Will I buy something? Pretty much not. If I see what I really want, I’ll buy the CD, or if I feel guilty, but physical records or even the CD things are just a nuisance. More and more things and piles of things, and guilt versus things, not having the things wins.
I have fuckoff piles of vinyl and cassettes. I keep saying to myself that I’ll rip them to the computer. I know I never will.
I download like a motherfucker. SEVENTY THREE GIGS I’ve not listened to yet. Some is 4-5 years old. I play it like it’s my job. I finally play something and it’s played once and never again in my life.
So, how big is your queue?
Even MP3s are weighing the kids down these days. New first world problems!
People do this because music works like a drug. But one that doesn’t work consistently, and one dose might explode your head while the next is like smoking a dog turd. Random reinforcement produces a far stronger trained response — addiction — than consistent reinforcement.

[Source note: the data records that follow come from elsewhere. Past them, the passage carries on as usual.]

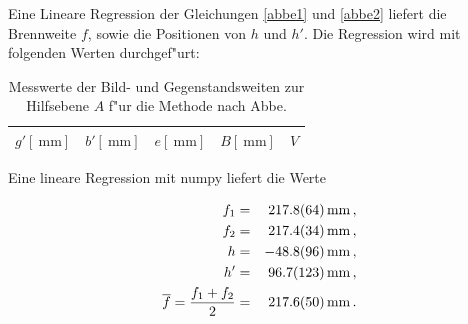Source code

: 



		Eine Lineare Regression der Gleichungen \eqref{abbe1} und \eqref{abbe2} liefert die Brennweite $f$, sowie die Positionen von $h$ und $h'$.
		Die Regression wird mit folgenden Werten durchgef"urt:

		\begin{table}[!h]
			\begin{center}
				\label{tabelle:abbe}
				\caption{Messwerte der Bild- und Gegenstandsweiten zur Hilfsebene $A$ f"ur die Methode nach Abbe.}
				\begin{tabular}{|c|c|c|c|c|}
					\hline 
					$g' [\SI{}{\milli \meter}]$ & $b' [\SI{}{\milli \meter}]$ & $e [\SI{}{\milli \meter}]$ &$B [\SI{}{\milli \meter}]$ & $V$ \\
					\hline 
					\hline
					
					\hline 
				\end{tabular}
			\end{center}
		\end{table}

		Eine lineare Regression mit numpy liefert die Werte

		\begin{eqnarray*}
			f_1 & = & \SI{217.8 (64)}{\milli \meter} \, , \\
			f_2 & = & \SI{217.4 (34)}{\milli \meter} \, , \\
			h & = & \SI{-48.8 (96)}{\milli \meter} \, , \\
			h' & = & \SI{96.7 (123)}{\milli \meter} \, , \\
			\overline{f} = \frac{f_1 + f_2}{2} & = & \SI{217.6 (50)}{\milli \meter}\,.
		\end{eqnarray*}

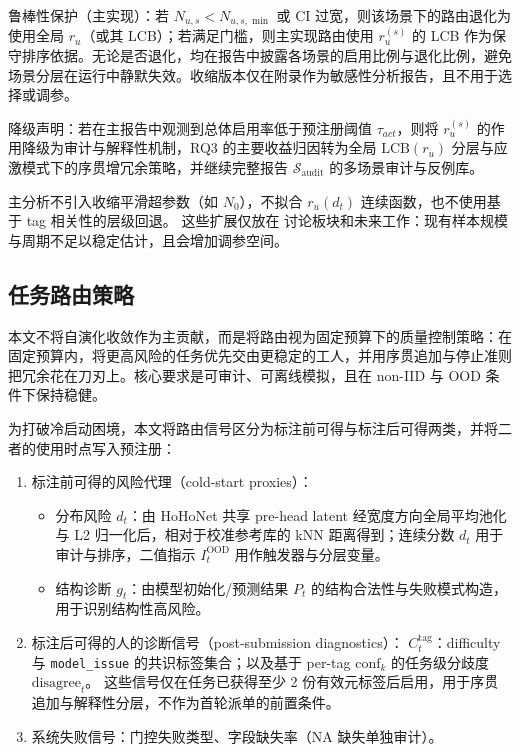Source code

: \noindent 鲁棒性保护（主实现）：若 $N_{u,s}<N_{u,s,\min}$ 或 CI 过宽，则该场景下的路由退化为使用全局 $r_u$（或其 LCB）；若满足门槛，则主实现路由使用 $r_u^{(s)}$ 的 LCB 作为保守排序依据。无论是否退化，均在报告中披露各场景的启用比例与退化比例，避免场景分层在运行中静默失效。收缩版本仅在附录作为敏感性分析报告，且不用于选择或调参。

\noindent 降级声明：若在主报告中观测到总体启用率低于预注册阈值 $\tau_{act}$，则将 $r_u^{(s)}$ 的作用降级为审计与解释性机制，RQ3 的主要收益归因转为全局 $\mathrm{LCB}(r_u)$ 分层与应激模式下的序贯增冗余策略，并继续完整报告 $\mathcal{S}_{\mathrm{audit}}$ 的多场景审计与反例库。

主分析不引入收缩平滑超参数（如 $N_0$），不拟合 $r_u\left(d_t\right)$ 连续函数，也不使用基于 tag 相关性的层级回退。
这些扩展仅放在 讨论板块和未来工作：现有样本规模与周期不足以稳定估计，且会增加调参空间。

\subsection{任务路由策略}

本文不将自演化收敛作为主贡献，而是将路由视为固定预算下的质量控制策略：在固定预算内，将更高风险的任务优先交由更稳定的工人，并用序贯追加与停止准则把冗余花在刀刃上。核心要求是可审计、可离线模拟，且在 non-IID 与 OOD 条件下保持稳健。

为打破冷启动困境，本文将路由信号区分为标注前可得与标注后可得两类，并将二者的使用时点写入预注册：
\begin{enumerate}
    \item 标注前可得的风险代理（cold-start proxies）：
    \begin{itemize}
        \item 分布风险 $d_t$：由 HoHoNet 共享 pre-head latent 经宽度方向全局平均池化与 L2 归一化后，相对于校准参考库的 kNN 距离得到；连续分数 $d_t$ 用于审计与排序，二值指示 $I_t^{\mathrm{OOD}}$ 用作触发器与分层变量。
        \item 结构诊断 $g_t$：由模型初始化/预测结果 $P_t$ 的结构合法性与失败模式构造，用于识别结构性高风险。
    \end{itemize}
    \item 标注后可得的人的诊断信号（post-submission diagnostics）：
    $C_t^{\mathrm{tag}}$：difficulty 与 \texttt{model\_issue} 的共识标签集合；以及基于 per-tag $\mathrm{conf}_k$ 的任务级分歧度 $\mathrm{disagree}_t$。
    这些信号仅在任务已获得至少 2 份有效元标签后启用，用于序贯追加与解释性分层，不作为首轮派单的前置条件。
    \item 系统失败信号：门控失败类型、字段缺失率（NA 缺失单独审计）。
\end{enumerate}

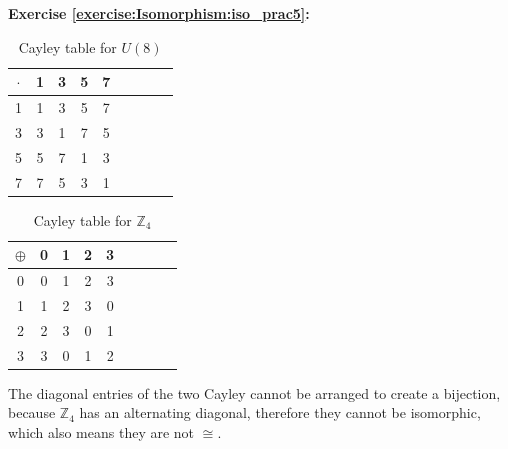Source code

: \noindent\textbf{Exercise \ref{exercise:Isomorphism:iso_prac5}:}
\begin{multicols}{2}
\begin{table}[H]
\caption{Cayley table for $U(8)$}
{\small
\begin{center}
\begin{tabular}{c|cccccccc}
$\cdot$ & 1 & 3 & 5 & 7  \\
\hline
1        & 1 & 3 & 5 & 7  \\
3       & 3 & 1 & 7 & 5  \\
5       & 5 & 7 & 1 & 3 \\
7       & 7 & 5 & 3 & 1 \\
\end{tabular}
\end{center}
}
\end{table}

\begin{table}[H]
\caption{Cayley table for ${\mathbb Z}_4$}
{\small
\begin{center}
\begin{tabular}{c|cccccccc}
$\oplus$ & 0 & 1 & 2 & 3  \\
\hline
0        & 0 & 1 & 2 & 3  \\
1       & 1 & 2 & 3 & 0  \\
2       & 2 & 3 & 0 & 1 \\
3       & 3 & 0 & 1 & 2 \\
\end{tabular}
\end{center}
}
\end{table}

\end{multicols}
\noindent The diagonal entries of the two Cayley cannot be arranged to create a bijection, because ${\mathbb Z}_4$ has an alternating diagonal, therefore they cannot be isomorphic, which also means they are not $\cong$.
\\
\\

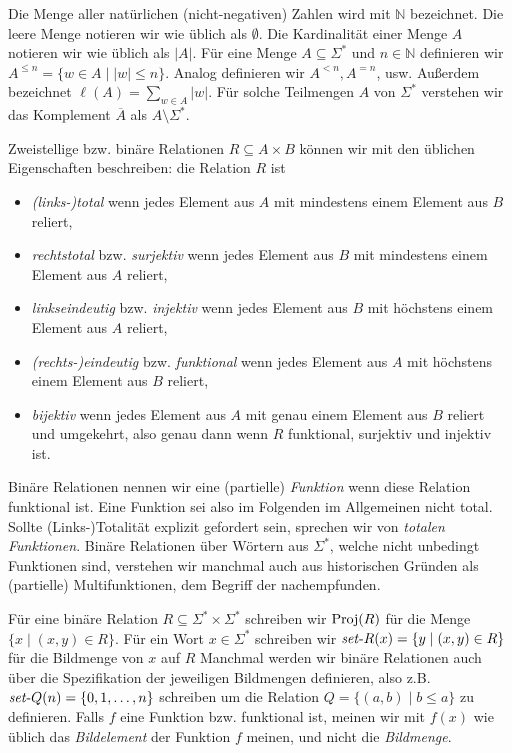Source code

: Die Menge aller natürlichen (nicht-negativen) Zahlen wird mit $\mathbb N$ bezeichnet. Die leere Menge notieren wir wie üblich als $\emptyset$. Die Kardinalität einer Menge $A$ notieren wir wie üblich als $|A|$. Für eine Menge $A\subseteq\Sigma^*$ und $n\in \mathbb N$ definieren wir $A^{\leq n} = \{ w\in A \mid |w|\leq n\}$. Analog definieren wir $A^{<n}, A^{=n}$, usw. Außerdem bezeichnet $\ell(A)=\sum_{w\in A} |w|$. Für solche Teilmengen $A$ von $\Sigma^*$ verstehen wir das Komplement $\overline{A}$ als $A\setminus \Sigma^*$.

Zweistellige bzw. binäre Relationen $R\subseteq A\times B$ können wir mit den üblichen Eigenschaften beschreiben: die Relation $R$ ist
\begin{itemize}
    \item \emph{(links-)total} wenn jedes Element aus $A$ mit mindestens einem Element aus $B$ reliert,
    \item \emph{rechtstotal} bzw. \emph{surjektiv} wenn jedes Element aus $B$ mit mindestens einem Element aus $A$ reliert,
    \item \emph{linkseindeutig} bzw. \emph{injektiv} wenn jedes Element aus $B$ mit höchstens einem Element aus $A$ reliert,
    \item \emph{(rechts-)eindeutig} bzw. \emph{funktional} wenn jedes Element aus $A$ mit höchstens einem Element aus $B$ reliert,
    \item \emph{bijektiv} wenn jedes Element aus $A$ mit genau einem Element aus $B$ reliert und umgekehrt, also genau dann wenn $R$ funktional, surjektiv und injektiv ist.
\end{itemize}
Binäre Relationen nennen wir eine (partielle) \emph{Funktion} wenn diese Relation funktional ist. Eine Funktion sei also im Folgenden im Allgemeinen nicht total. Sollte (Links-)Totalität explizit gefordert sein, sprechen wir von \emph{totalen Funktionen}.
Binäre Relationen über Wörtern aus $\Sigma^*$, welche nicht unbedingt Funktionen sind, verstehen wir manchmal auch aus historischen Gründen als (partielle) Multifunktionen, dem Begriff der  nachempfunden.

Für eine binäre Relation $R\subseteq\Sigma^* \times \Sigma^*$ schreiben wir $\operatorname{Proj}(R)$ für die Menge $\{ x\mid (x,y)\in R \}$. 
Für ein Wort $x\in\Sigma^*$ schreiben wir $\mathit{set}\text{-}{}R(x)=\{ y\mid (x,y)\in R \}$ für die Bildmenge von $x$ auf $R$
Manchmal werden wir binäre Relationen auch über die Spezifikation der jeweiligen Bildmengen definieren, also z.B. $\mathit{set}\text{-}{}Q(n) = \{ 0, 1, \dots, n\}$ schreiben um die Relation $Q=\{ (a,b)\mid b\leq a \}$ zu definieren.
Falls $f$ eine Funktion bzw. funktional ist, meinen wir mit $f(x)$ wie üblich das \emph{Bildelement} der Funktion $f$ meinen, und nicht die \emph{Bildmenge}.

Even if you go for depth rather than breadth, there is only so much stuff to learn about any band, in any given subculture, in any given genre, in any given medium — after a while, more albums really aren’t worth spending time on. Consider the difference between when there were three punk rock albums and when there were a hundred. Consider how many bands said everything they had to say on the first album.
Indeed, we resort to depth because breadth is impossible. There has always been far too much for anyone to keep up with. Even if you’re a viciously self-flagellating hipster, who considers it important to let yourself like only what you should.
We learn our aesthetic vocabulary in a couple of years as adolescents and then it’s stuck. You can pick up new languages, but it’s hard. And you’ll probably learn them relative to the first one.
(It was somewhat liberating when I realised how much quite a lot of what I liked as a teenager sucked. Whole areas I didn’t feel obliged to finish exploring!)
So, there’s ridiculously too much music. There has been since all living memory, but here in the future it’s impossible to deny.
I’ve tended to throwing up my hands and treating music as an exercise in tunnelling through plenty rather than seeking rare joys. Whatever YouTube and blogs throw my way. Mostly listening once only. Occasionally I play something less than twenty years old, or that at least sounds less than twenty years old.
It helps that I can remember the day I consciously gave up keeping up with indie rock: a middling review CD (that I’ll do the kindness of not naming) that I’d actually been looking forward to arriving in the post in 1992 and realising how much I’d run out of caring. Liberation. Many angsty young rock critic burnouts, but that was the last one.
So what do you do? What’s your path through the tunnels of the music mines?